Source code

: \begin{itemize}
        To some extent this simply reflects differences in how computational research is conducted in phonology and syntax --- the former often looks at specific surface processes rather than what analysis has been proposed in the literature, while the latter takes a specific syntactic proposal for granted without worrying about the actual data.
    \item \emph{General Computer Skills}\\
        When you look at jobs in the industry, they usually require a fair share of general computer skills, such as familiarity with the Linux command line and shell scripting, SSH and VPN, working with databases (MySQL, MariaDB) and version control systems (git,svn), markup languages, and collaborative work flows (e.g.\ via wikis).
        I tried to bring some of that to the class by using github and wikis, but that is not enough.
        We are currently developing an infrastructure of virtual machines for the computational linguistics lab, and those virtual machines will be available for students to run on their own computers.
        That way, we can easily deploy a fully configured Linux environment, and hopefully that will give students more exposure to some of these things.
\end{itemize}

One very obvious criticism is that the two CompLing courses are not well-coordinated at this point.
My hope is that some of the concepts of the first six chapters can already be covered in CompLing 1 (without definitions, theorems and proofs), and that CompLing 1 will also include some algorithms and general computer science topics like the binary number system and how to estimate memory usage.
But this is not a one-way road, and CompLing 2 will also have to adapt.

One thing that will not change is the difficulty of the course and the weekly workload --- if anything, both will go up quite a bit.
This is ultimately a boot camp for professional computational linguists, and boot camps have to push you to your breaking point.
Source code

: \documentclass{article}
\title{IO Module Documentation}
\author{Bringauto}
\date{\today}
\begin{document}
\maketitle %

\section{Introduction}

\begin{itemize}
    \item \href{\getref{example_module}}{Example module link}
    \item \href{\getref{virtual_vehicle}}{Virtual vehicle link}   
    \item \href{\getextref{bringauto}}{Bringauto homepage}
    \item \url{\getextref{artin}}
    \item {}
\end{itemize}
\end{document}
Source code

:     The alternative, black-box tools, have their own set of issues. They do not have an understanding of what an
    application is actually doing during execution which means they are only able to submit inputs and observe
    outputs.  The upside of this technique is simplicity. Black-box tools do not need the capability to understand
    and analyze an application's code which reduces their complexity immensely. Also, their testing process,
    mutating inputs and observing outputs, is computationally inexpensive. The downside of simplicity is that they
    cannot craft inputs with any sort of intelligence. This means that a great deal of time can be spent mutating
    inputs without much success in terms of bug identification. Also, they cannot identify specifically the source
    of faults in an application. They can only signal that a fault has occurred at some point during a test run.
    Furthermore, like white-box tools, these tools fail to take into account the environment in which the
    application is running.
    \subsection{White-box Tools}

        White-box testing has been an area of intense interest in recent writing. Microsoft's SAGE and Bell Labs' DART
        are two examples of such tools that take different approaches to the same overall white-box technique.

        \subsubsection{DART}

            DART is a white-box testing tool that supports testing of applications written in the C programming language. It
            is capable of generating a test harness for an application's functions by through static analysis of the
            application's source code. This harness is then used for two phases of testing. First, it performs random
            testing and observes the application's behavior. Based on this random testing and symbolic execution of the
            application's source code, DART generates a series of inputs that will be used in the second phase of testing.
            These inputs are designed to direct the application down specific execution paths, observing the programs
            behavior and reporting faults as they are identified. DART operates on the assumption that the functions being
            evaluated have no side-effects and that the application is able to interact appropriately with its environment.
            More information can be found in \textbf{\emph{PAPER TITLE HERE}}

◇ ◇ ◇

- Work to be completed -
Transcribe the records in full, keeping every character as it is.

- Response for this exercise -
Source code

: \begin{itemize}
        To some extent this simply reflects differences in how computational research is conducted in phonology and syntax --- the former often looks at specific surface processes rather than what analysis has been proposed in the literature, while the latter takes a specific syntactic proposal for granted without worrying about the actual data.
    \item \emph{General Computer Skills}\\
        When you look at jobs in the industry, they usually require a fair share of general computer skills, such as familiarity with the Linux command line and shell scripting, SSH and VPN, working with databases (MySQL, MariaDB) and version control systems (git,svn), markup languages, and collaborative work flows (e.g.\ via wikis).
        I tried to bring some of that to the class by using github and wikis, but that is not enough.
        We are currently developing an infrastructure of virtual machines for the computational linguistics lab, and those virtual machines will be available for students to run on their own computers.
        That way, we can easily deploy a fully configured Linux environment, and hopefully that will give students more exposure to some of these things.
\end{itemize}

One very obvious criticism is that the two CompLing courses are not well-coordinated at this point.
My hope is that some of the concepts of the first six chapters can already be covered in CompLing 1 (without definitions, theorems and proofs), and that CompLing 1 will also include some algorithms and general computer science topics like the binary number system and how to estimate memory usage.
But this is not a one-way road, and CompLing 2 will also have to adapt.

One thing that will not change is the difficulty of the course and the weekly workload --- if anything, both will go up quite a bit.
This is ultimately a boot camp for professional computational linguists, and boot camps have to push you to your breaking point.
Source code

: \documentclass{article}
\title{IO Module Documentation}
\author{Bringauto}
\date{\today}
\begin{document}
\maketitle %

\section{Introduction}

\begin{itemize}
    \item \href{\getref{example_module}}{Example module link}
    \item \href{\getref{virtual_vehicle}}{Virtual vehicle link}   
    \item \href{\getextref{bringauto}}{Bringauto homepage}
    \item \url{\getextref{artin}}
    \item {}
\end{itemize}
\end{document}
Source code

:     The alternative, black-box tools, have their own set of issues. They do not have an understanding of what an
    application is actually doing during execution which means they are only able to submit inputs and observe
    outputs.  The upside of this technique is simplicity. Black-box tools do not need the capability to understand
    and analyze an application's code which reduces their complexity immensely. Also, their testing process,
    mutating inputs and observing outputs, is computationally inexpensive. The downside of simplicity is that they
    cannot craft inputs with any sort of intelligence. This means that a great deal of time can be spent mutating
    inputs without much success in terms of bug identification. Also, they cannot identify specifically the source
    of faults in an application. They can only signal that a fault has occurred at some point during a test run.
    Furthermore, like white-box tools, these tools fail to take into account the environment in which the
    application is running.
    \subsection{White-box Tools}

        White-box testing has been an area of intense interest in recent writing. Microsoft's SAGE and Bell Labs' DART
        are two examples of such tools that take different approaches to the same overall white-box technique.

        \subsubsection{DART}

            DART is a white-box testing tool that supports testing of applications written in the C programming language. It
            is capable of generating a test harness for an application's functions by through static analysis of the
            application's source code. This harness is then used for two phases of testing. First, it performs random
            testing and observes the application's behavior. Based on this random testing and symbolic execution of the
            application's source code, DART generates a series of inputs that will be used in the second phase of testing.
            These inputs are designed to direct the application down specific execution paths, observing the programs
            behavior and reporting faults as they are identified. DART operates on the assumption that the functions being
            evaluated have no side-effects and that the application is able to interact appropriately with its environment.
            More information can be found in \textbf{\emph{PAPER TITLE HERE}}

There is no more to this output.